First black widow pulsar found from gamma ray observations

Ars Technica » Scientific Method 2012-10-25

Artist's impression of a black widow pulsar: a rapidly spinning stellar remant that strips matter off a companion star and evaporates it by intense radiation.
NASA/ESA/M.J. Jee and H. Ford (Johns Hopkins University)/Hubble Field), AEI/Milde Marketing Science Communication

Pulsars are the dense, rapidly spinning remains of stars much more massive than the Sun. To really get a pulsar revolving quickly, it needs a companion star: matter stripped from the partner falls onto the pulsar, speeding it up until it can rotate hundreds of times every second. Astronomers discovered these millisecond pulsars by their radio emissions, but many of them are also very strong gamma ray sources.

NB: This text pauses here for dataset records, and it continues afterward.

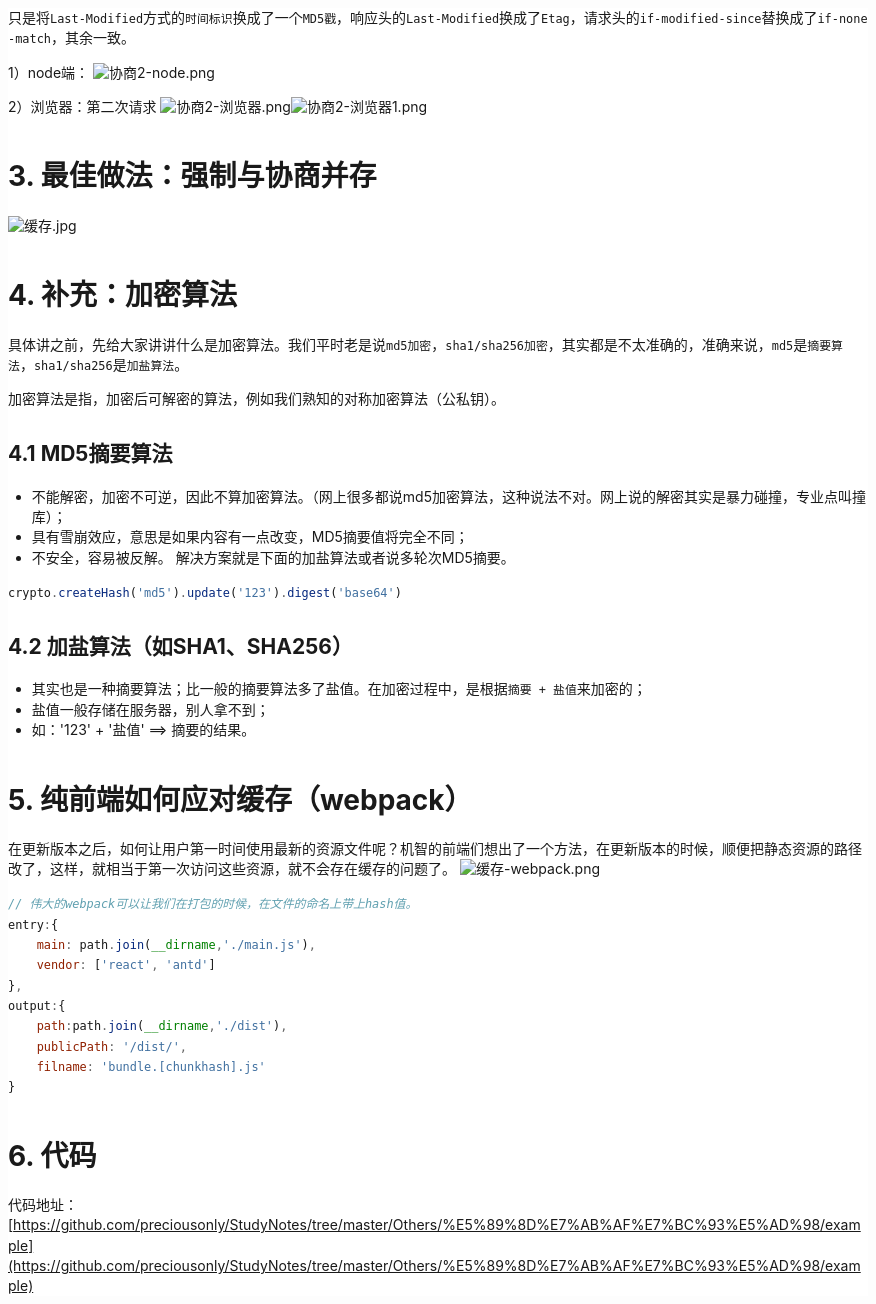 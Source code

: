 只是将`Last-Modified`方式的`时间标识`换成了一个`MD5戳`，响应头的`Last-Modified`换成了`Etag`，请求头的`if-modified-since`替换成了`if-none-match`，其余一致。

1）node端：
![协商2-node.png](https://cdn.nlark.com/yuque/0/2021/png/5380242/1611242941939-dacd2634-d70d-4133-8c9e-9af647185cc2.png#align=left&display=inline&height=122&margin=%5Bobject%20Object%5D&name=%E5%8D%8F%E5%95%862-node.png&originHeight=122&originWidth=544&size=12410&status=done&style=none&width=544)

2）浏览器：第二次请求
![协商2-浏览器.png](https://cdn.nlark.com/yuque/0/2021/png/5380242/1611242949577-ada3b5e0-1c5e-4356-85d7-7bc796ff981c.png#align=left&display=inline&height=88&margin=%5Bobject%20Object%5D&name=%E5%8D%8F%E5%95%862-%E6%B5%8F%E8%A7%88%E5%99%A8.png&originHeight=88&originWidth=561&size=5854&status=done&style=none&width=561)![协商2-浏览器1.png](https://cdn.nlark.com/yuque/0/2021/png/5380242/1611242958034-416fe89f-dc60-48e7-ac88-ef2b8c54a9aa.png#align=left&display=inline&height=637&margin=%5Bobject%20Object%5D&name=%E5%8D%8F%E5%95%862-%E6%B5%8F%E8%A7%88%E5%99%A81.png&originHeight=637&originWidth=666&size=36056&status=done&style=none&width=666)

# 3. 最佳做法：强制与协商并存

![缓存.jpg](https://cdn.nlark.com/yuque/0/2021/jpeg/5380242/1611243012534-db14e06b-2aee-4e79-92df-f1e9af88df01.jpeg#align=left&display=inline&height=846&margin=%5Bobject%20Object%5D&name=%E7%BC%93%E5%AD%98.jpg&originHeight=846&originWidth=720&size=37226&status=done&style=none&width=720)

# 4. 补充：加密算法

具体讲之前，先给大家讲讲什么是加密算法。我们平时老是说`md5加密`，`sha1/sha256加密`，其实都是不太准确的，准确来说，`md5`是`摘要算法`，`sha1/sha256`是`加盐算法`。

加密算法是指，加密后可解密的算法，例如我们熟知的对称加密算法（公私钥）。

## 4.1 MD5摘要算法

- 不能解密，加密不可逆，因此不算加密算法。（网上很多都说md5加密算法，这种说法不对。网上说的解密其实是暴力碰撞，专业点叫撞库）；
- 具有雪崩效应，意思是如果内容有一点改变，MD5摘要值将完全不同；
- 不安全，容易被反解。 解决方案就是下面的加盐算法或者说多轮次MD5摘要。

```javascript
crypto.createHash('md5').update('123').digest('base64')
```

## 4.2 加盐算法（如SHA1、SHA256）

- 其实也是一种摘要算法；比一般的摘要算法多了盐值。在加密过程中，是根据`摘要 + 盐值`来加密的；
- 盐值一般存储在服务器，别人拿不到；
- 如：'123' + '盐值' ==> 摘要的结果。

# 5. 纯前端如何应对缓存（webpack）

在更新版本之后，如何让用户第一时间使用最新的资源文件呢？机智的前端们想出了一个方法，在更新版本的时候，顺便把静态资源的路径改了，这样，就相当于第一次访问这些资源，就不会存在缓存的问题了。
![缓存-webpack.png](https://cdn.nlark.com/yuque/0/2021/png/5380242/1611243032012-3d8811dc-b98e-4bcc-ad40-a96b7dc75e3d.png#align=left&display=inline&height=192&margin=%5Bobject%20Object%5D&name=%E7%BC%93%E5%AD%98-webpack.png&originHeight=192&originWidth=832&size=38867&status=done&style=none&width=832)

```javascript
// 伟大的webpack可以让我们在打包的时候，在文件的命名上带上hash值。
entry:{
    main: path.join(__dirname,'./main.js'),
    vendor: ['react', 'antd']
},
output:{
    path:path.join(__dirname,'./dist'),
    publicPath: '/dist/',
    filname: 'bundle.[chunkhash].js'
}
```

# 6. 代码

代码地址：[https://github.com/preciousonly/StudyNotes/tree/master/Others/%E5%89%8D%E7%AB%AF%E7%BC%93%E5%AD%98/example](https://github.com/preciousonly/StudyNotes/tree/master/Others/%E5%89%8D%E7%AB%AF%E7%BC%93%E5%AD%98/example)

Astronomers have now used the Fermi Gamma-Ray Space Telescope to identify a "black widow" pulsar that's stripping mass off a close companion star while simultaneously evaporating it by emitting intense radiation. It's having these dramatic effects because the pulsar and its companion orbit each other so closely that they complete an orbit once every 93 minutes, making this the tightest black widow binary yet discovered.

Many radio telescopes are well suited to hunting for pulsars, since they can scan large parts of the sky and pick out the periodic flashes of light these bodies emit. Gamma ray observations are harder for a number of reasons, not least of which is that Earth's atmosphere is (thankfully) opaque to gamma radiation (which means we need space-based telescopes). The only existing gamma ray instrument with the sensitivity to spot millisecond pulsars is the Large Area Telescope (LAT) on the orbiting Fermi observatory.